*Problem description*.
State how many lines of the entries hold the string "longer", and output nothing but that count.

*Data section*.
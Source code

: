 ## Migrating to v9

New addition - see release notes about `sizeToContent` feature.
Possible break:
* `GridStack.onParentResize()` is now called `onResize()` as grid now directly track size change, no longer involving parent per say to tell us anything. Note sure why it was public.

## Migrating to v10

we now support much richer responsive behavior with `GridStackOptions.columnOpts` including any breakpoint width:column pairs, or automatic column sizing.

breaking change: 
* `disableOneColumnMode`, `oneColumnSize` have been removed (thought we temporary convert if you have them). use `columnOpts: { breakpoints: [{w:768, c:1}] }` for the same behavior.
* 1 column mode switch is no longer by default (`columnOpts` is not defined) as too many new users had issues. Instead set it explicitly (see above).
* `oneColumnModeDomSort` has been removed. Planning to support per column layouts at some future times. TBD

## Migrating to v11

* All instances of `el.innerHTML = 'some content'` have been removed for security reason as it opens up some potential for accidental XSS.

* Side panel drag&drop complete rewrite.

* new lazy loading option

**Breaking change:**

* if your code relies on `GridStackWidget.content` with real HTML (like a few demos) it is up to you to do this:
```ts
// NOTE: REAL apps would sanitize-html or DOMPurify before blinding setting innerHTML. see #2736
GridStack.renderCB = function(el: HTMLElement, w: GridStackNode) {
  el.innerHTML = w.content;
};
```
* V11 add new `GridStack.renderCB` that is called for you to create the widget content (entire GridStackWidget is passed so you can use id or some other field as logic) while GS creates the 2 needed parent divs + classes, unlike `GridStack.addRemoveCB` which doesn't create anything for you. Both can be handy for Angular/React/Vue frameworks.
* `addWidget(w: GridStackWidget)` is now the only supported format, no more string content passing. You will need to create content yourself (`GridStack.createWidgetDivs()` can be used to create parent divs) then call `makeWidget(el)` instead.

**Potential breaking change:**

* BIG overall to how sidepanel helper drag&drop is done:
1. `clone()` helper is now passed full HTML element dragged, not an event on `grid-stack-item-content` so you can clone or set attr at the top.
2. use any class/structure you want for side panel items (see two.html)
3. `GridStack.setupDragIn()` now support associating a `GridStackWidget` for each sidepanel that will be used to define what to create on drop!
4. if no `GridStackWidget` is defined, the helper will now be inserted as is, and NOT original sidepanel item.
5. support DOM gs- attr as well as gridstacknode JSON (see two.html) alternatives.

*Response area*.
2